O POVO - No filme, há um personagem que é um político movido a ódio. Em entrevista ao O POVO, o Otto disse que não via esse comportamento odioso na primeira década deste século, mas que você já trazia isso nas obras, como que prevendo o que aconteceria depois. Você considera que previu, ou só estava prestando atenção?
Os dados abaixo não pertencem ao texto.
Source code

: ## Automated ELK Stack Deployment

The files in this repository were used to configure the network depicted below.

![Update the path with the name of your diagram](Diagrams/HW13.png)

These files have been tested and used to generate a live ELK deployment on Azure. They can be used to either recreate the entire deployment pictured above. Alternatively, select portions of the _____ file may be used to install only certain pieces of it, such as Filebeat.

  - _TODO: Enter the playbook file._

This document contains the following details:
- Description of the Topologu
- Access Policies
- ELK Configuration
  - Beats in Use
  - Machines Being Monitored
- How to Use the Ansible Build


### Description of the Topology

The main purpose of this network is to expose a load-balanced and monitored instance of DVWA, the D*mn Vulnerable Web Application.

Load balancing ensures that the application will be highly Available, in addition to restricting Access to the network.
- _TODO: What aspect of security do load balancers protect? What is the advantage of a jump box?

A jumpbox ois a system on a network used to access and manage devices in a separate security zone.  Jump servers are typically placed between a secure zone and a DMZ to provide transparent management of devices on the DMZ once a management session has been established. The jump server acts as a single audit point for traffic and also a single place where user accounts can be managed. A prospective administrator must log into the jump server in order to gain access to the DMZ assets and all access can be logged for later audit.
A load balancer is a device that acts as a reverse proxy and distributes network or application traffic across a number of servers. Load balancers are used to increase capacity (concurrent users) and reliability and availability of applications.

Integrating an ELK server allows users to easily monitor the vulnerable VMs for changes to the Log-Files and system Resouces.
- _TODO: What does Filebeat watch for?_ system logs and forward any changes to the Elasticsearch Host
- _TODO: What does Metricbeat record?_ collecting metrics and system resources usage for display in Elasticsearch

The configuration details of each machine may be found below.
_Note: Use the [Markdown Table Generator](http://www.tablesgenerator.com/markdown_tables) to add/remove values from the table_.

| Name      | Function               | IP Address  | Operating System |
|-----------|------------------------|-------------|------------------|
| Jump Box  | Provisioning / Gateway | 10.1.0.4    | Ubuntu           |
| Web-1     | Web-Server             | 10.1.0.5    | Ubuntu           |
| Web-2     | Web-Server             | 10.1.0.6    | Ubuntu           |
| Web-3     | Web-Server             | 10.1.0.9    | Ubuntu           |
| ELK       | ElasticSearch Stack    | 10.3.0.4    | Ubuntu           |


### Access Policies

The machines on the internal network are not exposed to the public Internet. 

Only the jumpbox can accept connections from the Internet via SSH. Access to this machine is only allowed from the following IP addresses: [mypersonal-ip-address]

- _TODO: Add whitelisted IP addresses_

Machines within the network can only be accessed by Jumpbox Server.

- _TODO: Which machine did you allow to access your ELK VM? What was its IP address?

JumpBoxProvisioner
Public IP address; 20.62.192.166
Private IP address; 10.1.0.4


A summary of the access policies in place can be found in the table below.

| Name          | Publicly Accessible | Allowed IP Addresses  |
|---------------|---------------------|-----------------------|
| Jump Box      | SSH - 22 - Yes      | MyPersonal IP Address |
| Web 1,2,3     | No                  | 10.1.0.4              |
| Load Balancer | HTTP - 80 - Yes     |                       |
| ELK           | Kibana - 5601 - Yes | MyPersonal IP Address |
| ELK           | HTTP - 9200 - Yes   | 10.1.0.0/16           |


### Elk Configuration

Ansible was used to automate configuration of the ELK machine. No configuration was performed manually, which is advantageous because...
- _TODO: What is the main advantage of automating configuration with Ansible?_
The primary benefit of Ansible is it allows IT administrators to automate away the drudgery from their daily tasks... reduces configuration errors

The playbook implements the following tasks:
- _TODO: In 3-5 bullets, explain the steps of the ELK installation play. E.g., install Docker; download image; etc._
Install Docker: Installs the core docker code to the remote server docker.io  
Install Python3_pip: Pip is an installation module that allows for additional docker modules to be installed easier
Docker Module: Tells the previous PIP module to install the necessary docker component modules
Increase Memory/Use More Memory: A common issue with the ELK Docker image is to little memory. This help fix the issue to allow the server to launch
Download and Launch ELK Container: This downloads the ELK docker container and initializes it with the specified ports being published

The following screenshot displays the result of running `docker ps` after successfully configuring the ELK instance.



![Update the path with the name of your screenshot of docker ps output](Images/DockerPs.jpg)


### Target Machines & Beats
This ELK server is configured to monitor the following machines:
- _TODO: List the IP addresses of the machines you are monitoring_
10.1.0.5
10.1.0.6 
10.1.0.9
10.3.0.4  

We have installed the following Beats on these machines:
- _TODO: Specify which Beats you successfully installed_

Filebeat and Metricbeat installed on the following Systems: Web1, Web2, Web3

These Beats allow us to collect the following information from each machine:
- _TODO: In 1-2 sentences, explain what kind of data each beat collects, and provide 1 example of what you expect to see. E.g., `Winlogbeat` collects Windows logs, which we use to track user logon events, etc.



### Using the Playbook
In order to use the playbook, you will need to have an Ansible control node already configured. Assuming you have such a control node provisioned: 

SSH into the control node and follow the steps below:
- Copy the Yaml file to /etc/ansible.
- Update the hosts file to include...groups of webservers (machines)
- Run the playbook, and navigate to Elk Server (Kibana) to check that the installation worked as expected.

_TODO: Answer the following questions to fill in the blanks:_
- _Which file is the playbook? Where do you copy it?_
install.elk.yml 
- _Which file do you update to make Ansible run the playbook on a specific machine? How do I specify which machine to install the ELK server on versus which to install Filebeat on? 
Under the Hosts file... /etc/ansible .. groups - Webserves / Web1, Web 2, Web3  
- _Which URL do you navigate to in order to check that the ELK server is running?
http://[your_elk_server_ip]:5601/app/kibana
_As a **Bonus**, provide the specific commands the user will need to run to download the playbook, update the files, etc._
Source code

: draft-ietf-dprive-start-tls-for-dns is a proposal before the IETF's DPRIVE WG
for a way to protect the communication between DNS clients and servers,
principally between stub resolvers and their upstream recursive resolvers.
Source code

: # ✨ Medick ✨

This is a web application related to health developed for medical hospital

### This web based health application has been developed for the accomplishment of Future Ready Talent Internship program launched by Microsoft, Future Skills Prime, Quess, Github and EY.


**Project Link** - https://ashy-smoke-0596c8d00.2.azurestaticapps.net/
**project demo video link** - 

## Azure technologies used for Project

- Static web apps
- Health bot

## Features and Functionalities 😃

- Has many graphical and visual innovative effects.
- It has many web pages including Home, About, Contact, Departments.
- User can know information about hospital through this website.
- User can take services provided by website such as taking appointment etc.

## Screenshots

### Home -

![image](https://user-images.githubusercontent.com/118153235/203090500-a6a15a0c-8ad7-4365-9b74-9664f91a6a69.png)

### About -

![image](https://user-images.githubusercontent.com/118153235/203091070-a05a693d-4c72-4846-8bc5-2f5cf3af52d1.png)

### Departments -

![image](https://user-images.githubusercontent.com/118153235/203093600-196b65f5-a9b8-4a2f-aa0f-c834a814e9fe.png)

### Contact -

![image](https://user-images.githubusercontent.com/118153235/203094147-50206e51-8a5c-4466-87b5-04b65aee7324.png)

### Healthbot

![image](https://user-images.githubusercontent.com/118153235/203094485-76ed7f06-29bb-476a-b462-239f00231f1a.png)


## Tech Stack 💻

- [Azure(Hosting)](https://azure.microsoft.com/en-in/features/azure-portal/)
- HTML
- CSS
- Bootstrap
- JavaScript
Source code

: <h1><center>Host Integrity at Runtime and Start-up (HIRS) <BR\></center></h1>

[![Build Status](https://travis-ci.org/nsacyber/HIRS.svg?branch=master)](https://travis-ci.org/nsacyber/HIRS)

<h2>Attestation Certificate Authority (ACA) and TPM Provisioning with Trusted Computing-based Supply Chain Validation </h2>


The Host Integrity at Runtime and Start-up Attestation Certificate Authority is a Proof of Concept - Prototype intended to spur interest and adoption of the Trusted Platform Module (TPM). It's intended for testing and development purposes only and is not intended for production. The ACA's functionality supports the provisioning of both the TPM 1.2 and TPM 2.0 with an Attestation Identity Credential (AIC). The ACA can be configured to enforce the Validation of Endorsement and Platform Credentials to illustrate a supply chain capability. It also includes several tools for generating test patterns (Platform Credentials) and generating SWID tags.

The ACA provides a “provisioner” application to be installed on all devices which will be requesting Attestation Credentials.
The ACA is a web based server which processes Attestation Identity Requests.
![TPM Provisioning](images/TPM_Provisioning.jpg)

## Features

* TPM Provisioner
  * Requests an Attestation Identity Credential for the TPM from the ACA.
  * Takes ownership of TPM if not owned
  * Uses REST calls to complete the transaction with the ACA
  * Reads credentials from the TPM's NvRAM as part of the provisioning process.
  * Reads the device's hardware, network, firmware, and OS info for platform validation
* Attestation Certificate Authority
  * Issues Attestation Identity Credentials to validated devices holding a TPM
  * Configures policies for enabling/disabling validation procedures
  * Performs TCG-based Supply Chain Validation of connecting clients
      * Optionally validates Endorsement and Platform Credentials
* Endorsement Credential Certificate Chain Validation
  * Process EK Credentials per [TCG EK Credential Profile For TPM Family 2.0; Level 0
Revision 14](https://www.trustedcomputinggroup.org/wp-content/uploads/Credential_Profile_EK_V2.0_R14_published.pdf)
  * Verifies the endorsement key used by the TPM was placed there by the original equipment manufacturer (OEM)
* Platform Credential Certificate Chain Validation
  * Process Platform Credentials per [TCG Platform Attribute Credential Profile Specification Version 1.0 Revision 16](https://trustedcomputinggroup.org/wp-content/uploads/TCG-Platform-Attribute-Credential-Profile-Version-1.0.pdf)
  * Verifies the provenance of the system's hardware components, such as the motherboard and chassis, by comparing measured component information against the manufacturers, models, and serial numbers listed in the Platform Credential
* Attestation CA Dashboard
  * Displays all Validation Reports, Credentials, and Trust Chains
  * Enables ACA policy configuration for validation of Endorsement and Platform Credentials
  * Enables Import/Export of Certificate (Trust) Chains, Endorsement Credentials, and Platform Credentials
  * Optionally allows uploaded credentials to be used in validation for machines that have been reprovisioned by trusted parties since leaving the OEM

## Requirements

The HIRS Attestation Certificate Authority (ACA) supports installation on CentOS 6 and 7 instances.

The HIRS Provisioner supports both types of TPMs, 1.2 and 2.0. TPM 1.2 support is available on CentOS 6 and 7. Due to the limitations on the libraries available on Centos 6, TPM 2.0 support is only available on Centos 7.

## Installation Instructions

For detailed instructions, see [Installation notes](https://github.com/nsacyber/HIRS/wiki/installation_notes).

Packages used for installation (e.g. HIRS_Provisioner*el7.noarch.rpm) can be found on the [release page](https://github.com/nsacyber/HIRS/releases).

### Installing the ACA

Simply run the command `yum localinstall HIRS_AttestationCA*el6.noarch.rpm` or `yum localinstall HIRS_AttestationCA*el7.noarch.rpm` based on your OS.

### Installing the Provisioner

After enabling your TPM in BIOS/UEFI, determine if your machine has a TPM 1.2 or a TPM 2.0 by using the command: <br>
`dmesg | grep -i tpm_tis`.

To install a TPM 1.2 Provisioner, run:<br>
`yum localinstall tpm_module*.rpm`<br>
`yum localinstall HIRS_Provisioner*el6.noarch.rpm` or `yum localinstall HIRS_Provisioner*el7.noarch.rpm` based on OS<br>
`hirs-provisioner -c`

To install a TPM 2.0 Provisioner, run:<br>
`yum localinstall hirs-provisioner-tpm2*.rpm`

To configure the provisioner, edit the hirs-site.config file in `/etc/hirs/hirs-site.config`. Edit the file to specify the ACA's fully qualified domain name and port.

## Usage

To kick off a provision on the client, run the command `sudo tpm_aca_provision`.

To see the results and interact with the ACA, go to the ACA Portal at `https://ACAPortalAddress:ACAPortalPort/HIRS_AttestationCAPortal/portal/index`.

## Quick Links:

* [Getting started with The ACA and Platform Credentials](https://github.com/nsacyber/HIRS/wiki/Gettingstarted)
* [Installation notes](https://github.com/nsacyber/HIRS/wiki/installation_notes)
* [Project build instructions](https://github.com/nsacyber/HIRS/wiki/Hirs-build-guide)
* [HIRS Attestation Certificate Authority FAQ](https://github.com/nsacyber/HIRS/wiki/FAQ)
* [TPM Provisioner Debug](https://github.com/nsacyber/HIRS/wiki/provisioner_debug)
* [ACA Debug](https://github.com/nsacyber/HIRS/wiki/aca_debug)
Laerte - Quando a gente fala ódio, a gente não tá dizendo muita coisa. A gente tá falando de uma coisa mais ou menos geral. É meio como quem fala 'violência'. Sim, a violência é um problema, é indesejada. Ninguém quer levar uma tijolada na testa. Mas é isso que é a violência, uma tijolada na testa? Mas quem deu essa tijolada? Onde que estávamos? Existe um motivo ou não? Essa multiplicidade de formas de ódio e violência abrigam outros temas, que são, por exemplo, o viés político e ideológico das coisas. Não é que não houvesse ódio e violência, mas se dava provavelmente de formas diferentes. Hoje, o ódio é claramente uma ferramenta de destruição institucional, de opressão de gênero, de classe, vários tipos. São coisas que eu gosto de levar em conta porque situa um pouco melhor, de forma menos neutra, esses problemas. Nos personagens dos Los três amigos (trio de personagens criados por Laerte, Glauco e Angeli no final dos anos 1980), ainda que você considere ser uma linguagem de sátira, de ironia, era um cenário de permanente violência e a gente usava recursos que eu não usaria hoje. Não usaria porque o contexto é outro, eu sou outra e as coisas são outras, também. Mas na época usávamos e isso fez parte da nossa história criativa. Agora, tudo isso também se dava dentro de outras direções. Quando a gente usava violência nas histórias levava em consideração o que estava sendo debatido e trabalhado nelas. Eu lembro de muitas histórias que a gente fazia que faziam referências à realidade política, ao Collor, ao Fernando Henrique.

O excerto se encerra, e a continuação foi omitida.